The pain relief needed may be judged by the station of the head. Regional anaesthesia in the form of epidural or spinal anaesthesia is preferred for mid cavity IVD, that is, when the head is engaged but the station is above +2 cm but below the ischial spines [10]. If the vertex is beyond +2 cm but not reached the pelvic floor it would be termed low cavity IVD and regional or pudendal block anaesthesia with local infiltration of the perineum may be adequate. Outlet IVD is carried out when the head is on the perineum with the scalp visible without any separation of the labia. In this situation the vertex would have reached the pelvic floor and would be in the direct, right or left occipito-anterior position needing no rotation or slight rotation of less than 45°. Pudendal block anaesthesia and local infiltration of perineum is generally adequate although some may prefer regional anaesthesia.
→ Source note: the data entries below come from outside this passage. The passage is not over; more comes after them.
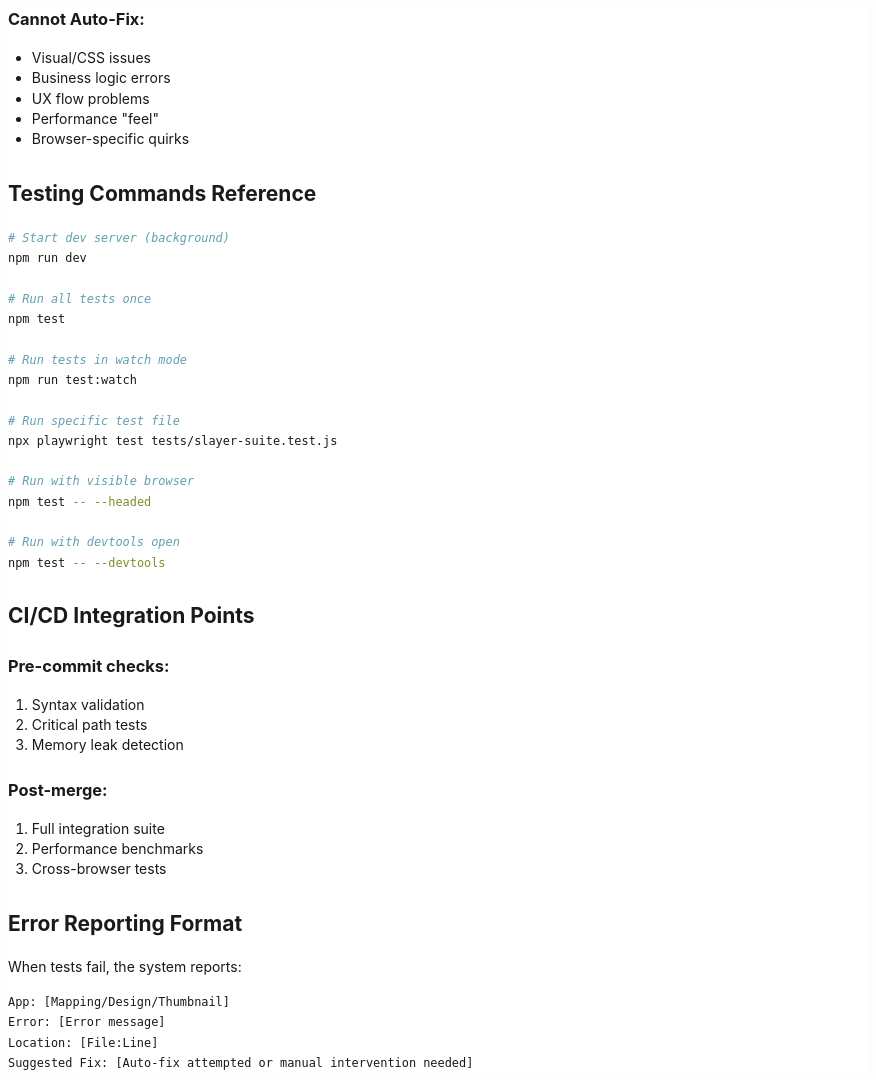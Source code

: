 ### Cannot Auto-Fix:

- Visual/CSS issues
- Business logic errors
- UX flow problems
- Performance "feel"
- Browser-specific quirks

## Testing Commands Reference

```bash
# Start dev server (background)
npm run dev

# Run all tests once
npm test

# Run tests in watch mode
npm run test:watch

# Run specific test file
npx playwright test tests/slayer-suite.test.js

# Run with visible browser
npm test -- --headed

# Run with devtools open
npm test -- --devtools
```

## CI/CD Integration Points

### Pre-commit checks:

1. Syntax validation
2. Critical path tests
3. Memory leak detection

### Post-merge:

1. Full integration suite
2. Performance benchmarks
3. Cross-browser tests

## Error Reporting Format

When tests fail, the system reports:

```
App: [Mapping/Design/Thumbnail]
Error: [Error message]
Location: [File:Line]
Suggested Fix: [Auto-fix attempted or manual intervention needed]
```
It is preferable to deliver by CS if the head is above ischial spines. When vertex is below the spines, IVD is possible and different types of forceps and vacuum could be used depending on the position and station of the vertex. In order to make comparison of outcome, there are suggestions to use the terminology of the specific station and the position (i.e. right occipito-transverse (ROT) at +2 or left occipito-posterior (LOP) at +3) at the time of instrumentation, instead of the broad categories of mid, low and outlet IVD [10].